# TASK DESCRIPTION
Wherever the word "with" occurs in the lines below, copy the whole line.

# SUPPLIED DATA
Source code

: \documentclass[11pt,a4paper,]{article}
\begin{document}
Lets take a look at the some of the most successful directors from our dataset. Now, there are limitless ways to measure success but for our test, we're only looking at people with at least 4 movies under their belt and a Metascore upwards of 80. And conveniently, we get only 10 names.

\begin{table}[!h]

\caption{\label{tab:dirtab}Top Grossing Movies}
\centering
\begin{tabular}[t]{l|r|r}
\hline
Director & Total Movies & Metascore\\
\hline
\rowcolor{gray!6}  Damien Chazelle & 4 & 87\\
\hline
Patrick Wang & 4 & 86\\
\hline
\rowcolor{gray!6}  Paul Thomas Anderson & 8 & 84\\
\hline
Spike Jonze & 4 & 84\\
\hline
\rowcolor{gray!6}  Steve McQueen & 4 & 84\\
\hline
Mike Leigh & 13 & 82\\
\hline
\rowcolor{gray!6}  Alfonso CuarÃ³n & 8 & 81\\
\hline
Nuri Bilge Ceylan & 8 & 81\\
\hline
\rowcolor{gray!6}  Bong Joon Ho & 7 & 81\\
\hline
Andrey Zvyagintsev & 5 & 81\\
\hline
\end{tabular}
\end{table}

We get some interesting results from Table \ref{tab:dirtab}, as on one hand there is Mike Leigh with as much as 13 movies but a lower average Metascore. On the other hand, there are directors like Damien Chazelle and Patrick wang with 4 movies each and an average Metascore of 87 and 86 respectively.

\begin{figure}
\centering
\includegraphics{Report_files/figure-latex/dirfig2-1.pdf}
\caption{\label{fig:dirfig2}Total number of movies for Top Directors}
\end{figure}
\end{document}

# WRITTEN REPLY
Lets take a look at the some of the most successful directors from our dataset. Now, there are limitless ways to measure success but for our test, we're only looking at people with at least 4 movies under their belt and a Metascore upwards of 80. And conveniently, we get only 10 names.
We get some interesting results from Table \ref{tab:dirtab}, as on one hand there is Mike Leigh with as much as 13 movies but a lower average Metascore. On the other hand, there are directors like Damien Chazelle and Patrick wang with 4 movies each and an average Metascore of 87 and 86 respectively.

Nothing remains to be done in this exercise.